>What's the 'TED spread?'
A little while ago, when I posted about treasuries vs. AA corps. spreads
making new highs around 175 basis points, I said:
"... As a comparison, let's say that in the 98
crisis, that spread climbed quickly from around 75 to around 125 BP. This is
supposed to indicate a lack of confidence in the big US coporations or a
"flight to quality". Interestingly, the TED spread is low. This is supposed to
indicate confidence in the banks. Maybe it's the effect of the current strenght of
the dollar (and of treasuries)."
This is a little short, so I'll add that TED stands for treasuries vs. eurodollar
(euro here meaning not the currency but that the dollars are on the international
scene, anyway here the term refers to the interest rate for interbank deposits
of US Dollars held outside the United States). The eurodollar rate reflects not
only the Fed's rates but also how risky people think it is to lend money to big
international banks. People play this spread by buying US government bonds
(traditionally of a 90 days maturity) futures and selling eurodollar futures short.
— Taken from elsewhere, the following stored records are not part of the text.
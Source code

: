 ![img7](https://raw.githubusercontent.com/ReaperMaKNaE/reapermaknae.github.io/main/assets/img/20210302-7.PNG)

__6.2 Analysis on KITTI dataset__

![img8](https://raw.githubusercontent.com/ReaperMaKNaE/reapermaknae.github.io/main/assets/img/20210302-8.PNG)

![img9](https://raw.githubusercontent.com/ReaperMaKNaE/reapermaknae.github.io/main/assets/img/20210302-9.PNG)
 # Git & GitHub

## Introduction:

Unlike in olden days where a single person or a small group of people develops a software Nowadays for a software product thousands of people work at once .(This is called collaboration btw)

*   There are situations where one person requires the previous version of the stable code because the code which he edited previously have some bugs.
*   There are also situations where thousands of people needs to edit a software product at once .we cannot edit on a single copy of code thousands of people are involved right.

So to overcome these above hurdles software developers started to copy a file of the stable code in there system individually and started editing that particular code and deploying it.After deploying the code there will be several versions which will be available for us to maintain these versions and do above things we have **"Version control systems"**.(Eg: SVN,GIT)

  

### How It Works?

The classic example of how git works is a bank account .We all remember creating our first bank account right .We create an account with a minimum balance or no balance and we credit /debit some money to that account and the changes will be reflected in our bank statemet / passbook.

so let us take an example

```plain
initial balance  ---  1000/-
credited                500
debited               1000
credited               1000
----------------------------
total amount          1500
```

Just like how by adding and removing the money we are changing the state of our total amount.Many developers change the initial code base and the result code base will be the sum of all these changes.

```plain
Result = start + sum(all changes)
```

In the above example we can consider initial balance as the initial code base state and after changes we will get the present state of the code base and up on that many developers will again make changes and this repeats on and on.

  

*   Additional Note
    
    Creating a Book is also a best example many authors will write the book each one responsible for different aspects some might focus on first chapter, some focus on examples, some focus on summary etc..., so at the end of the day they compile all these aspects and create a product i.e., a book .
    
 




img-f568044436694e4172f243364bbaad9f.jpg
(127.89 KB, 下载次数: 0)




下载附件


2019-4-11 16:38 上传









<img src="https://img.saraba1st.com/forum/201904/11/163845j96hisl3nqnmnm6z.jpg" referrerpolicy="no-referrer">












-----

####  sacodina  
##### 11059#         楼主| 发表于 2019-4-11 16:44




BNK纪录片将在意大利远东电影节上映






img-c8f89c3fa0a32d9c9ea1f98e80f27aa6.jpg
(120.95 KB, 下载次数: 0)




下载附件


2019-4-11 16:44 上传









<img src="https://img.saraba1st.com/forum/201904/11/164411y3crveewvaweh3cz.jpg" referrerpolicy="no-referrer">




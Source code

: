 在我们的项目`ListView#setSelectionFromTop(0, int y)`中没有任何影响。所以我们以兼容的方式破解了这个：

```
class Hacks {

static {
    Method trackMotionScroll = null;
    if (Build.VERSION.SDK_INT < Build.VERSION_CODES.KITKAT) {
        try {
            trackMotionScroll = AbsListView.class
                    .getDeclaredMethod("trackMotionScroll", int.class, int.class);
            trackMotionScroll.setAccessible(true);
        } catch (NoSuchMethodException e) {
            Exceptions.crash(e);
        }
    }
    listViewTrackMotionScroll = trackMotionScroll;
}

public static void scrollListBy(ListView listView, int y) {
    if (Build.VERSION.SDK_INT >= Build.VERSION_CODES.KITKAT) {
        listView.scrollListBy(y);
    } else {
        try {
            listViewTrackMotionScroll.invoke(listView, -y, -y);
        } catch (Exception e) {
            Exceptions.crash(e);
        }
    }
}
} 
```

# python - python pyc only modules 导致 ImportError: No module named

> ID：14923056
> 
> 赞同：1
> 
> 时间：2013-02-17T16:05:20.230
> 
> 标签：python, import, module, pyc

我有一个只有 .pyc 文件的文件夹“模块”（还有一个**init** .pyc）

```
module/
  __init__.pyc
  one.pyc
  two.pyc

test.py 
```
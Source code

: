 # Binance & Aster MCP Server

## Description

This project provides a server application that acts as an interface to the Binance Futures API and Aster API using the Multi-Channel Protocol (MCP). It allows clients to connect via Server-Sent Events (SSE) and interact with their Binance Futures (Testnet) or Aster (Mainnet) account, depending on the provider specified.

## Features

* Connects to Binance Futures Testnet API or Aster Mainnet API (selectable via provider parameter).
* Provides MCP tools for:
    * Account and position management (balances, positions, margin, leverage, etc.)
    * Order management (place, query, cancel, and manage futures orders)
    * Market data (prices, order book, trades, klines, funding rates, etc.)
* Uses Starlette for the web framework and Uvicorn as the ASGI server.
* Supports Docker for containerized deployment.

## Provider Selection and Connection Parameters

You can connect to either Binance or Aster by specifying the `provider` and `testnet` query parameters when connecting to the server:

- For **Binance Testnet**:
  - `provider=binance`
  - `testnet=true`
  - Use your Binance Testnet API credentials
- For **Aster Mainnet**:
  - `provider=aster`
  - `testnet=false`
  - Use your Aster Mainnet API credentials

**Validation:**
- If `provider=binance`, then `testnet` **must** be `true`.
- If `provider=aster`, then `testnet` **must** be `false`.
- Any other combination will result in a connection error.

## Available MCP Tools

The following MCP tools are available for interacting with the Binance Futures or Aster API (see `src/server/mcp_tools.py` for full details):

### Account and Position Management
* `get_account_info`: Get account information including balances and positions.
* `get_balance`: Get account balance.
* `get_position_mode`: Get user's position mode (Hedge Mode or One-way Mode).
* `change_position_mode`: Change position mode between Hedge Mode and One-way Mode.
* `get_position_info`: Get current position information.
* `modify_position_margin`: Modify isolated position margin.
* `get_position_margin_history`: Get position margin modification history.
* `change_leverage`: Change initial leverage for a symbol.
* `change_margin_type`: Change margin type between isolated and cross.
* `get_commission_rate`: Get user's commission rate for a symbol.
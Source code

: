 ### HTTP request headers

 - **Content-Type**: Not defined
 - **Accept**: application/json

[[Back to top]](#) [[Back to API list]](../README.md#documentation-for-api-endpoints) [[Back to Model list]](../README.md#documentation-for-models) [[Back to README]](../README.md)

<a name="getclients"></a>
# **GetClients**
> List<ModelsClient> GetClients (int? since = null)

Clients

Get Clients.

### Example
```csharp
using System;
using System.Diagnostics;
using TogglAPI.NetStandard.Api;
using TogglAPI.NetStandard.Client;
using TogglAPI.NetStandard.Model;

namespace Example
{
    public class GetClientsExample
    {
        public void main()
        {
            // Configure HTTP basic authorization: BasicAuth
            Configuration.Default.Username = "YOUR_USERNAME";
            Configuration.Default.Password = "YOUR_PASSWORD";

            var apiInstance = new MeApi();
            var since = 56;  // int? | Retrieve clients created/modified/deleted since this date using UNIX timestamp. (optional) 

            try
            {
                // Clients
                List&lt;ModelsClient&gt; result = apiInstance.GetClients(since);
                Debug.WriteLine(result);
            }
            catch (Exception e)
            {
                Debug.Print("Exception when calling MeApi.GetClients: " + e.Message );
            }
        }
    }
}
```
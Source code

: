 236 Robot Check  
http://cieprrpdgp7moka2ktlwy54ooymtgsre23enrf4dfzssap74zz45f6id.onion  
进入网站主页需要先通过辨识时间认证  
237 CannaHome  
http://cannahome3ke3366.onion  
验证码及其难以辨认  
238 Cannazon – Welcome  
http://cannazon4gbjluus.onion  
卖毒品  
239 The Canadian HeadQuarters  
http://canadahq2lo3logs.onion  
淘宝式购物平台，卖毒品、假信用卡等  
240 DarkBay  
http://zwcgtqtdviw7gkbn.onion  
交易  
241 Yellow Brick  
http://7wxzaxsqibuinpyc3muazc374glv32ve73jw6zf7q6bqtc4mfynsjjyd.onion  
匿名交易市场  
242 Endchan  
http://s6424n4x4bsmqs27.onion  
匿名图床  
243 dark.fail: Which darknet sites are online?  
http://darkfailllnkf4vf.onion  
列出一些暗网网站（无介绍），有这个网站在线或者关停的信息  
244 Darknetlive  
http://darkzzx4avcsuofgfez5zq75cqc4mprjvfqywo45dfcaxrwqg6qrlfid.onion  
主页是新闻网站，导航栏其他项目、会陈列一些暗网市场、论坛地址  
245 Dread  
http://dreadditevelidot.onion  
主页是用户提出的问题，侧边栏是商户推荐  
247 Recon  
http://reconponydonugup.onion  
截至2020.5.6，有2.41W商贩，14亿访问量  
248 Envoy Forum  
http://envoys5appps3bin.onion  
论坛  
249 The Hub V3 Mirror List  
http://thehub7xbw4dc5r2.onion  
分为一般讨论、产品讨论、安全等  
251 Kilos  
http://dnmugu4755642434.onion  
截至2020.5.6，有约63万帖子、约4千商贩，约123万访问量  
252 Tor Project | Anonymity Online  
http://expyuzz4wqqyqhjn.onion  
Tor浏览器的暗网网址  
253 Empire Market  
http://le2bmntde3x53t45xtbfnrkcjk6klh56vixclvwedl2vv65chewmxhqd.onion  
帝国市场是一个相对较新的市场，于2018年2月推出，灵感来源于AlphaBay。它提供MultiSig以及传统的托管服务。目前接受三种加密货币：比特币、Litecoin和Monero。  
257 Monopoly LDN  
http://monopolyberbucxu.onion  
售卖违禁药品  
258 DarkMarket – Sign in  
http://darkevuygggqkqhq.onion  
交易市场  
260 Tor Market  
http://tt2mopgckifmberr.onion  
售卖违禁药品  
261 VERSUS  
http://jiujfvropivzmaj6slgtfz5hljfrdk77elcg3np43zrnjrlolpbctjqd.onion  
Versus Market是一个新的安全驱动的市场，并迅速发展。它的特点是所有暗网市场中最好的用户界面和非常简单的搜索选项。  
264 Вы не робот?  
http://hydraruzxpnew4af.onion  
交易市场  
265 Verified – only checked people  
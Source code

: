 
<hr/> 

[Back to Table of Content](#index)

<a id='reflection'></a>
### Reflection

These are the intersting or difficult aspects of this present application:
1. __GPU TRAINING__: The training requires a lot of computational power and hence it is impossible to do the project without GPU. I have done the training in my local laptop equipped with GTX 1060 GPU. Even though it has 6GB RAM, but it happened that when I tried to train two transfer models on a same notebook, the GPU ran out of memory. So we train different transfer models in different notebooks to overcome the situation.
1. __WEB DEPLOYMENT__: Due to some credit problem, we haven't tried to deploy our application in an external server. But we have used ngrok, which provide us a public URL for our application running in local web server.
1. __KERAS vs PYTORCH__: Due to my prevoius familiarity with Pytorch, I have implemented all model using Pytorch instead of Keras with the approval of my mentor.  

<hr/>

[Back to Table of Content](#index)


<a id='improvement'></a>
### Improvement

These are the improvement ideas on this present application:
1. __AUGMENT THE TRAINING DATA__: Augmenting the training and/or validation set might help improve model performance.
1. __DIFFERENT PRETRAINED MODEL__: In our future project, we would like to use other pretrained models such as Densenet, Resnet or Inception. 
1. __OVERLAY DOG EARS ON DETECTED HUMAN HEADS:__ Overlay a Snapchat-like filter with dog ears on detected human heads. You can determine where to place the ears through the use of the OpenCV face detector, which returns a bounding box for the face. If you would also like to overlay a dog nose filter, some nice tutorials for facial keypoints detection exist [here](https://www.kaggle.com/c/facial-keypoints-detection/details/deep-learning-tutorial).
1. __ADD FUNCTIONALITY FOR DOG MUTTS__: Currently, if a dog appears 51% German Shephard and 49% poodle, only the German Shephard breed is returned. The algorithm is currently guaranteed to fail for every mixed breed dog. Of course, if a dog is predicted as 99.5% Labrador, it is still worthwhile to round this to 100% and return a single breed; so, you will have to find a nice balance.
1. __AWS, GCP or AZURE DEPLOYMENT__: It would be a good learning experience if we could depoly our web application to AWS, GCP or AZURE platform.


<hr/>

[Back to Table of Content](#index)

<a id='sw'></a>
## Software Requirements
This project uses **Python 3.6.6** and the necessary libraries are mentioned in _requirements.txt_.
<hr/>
If something really bad happens, then they make lots of money because the
sky's the limit as to the width of the spream (f.ex. the oldest traders have seen it
above 5%).
For a chart:
http://www.prudentbear.com/slides/spreads/sld010.htm
The spread with junk bonds might also interest some people. It currently
stands around 5,75%. This spread has not been that high since the 1998 crisis,
it seems. For the record, the spread with big corporations is around 1,7% and
stable at this extraordinarily high level.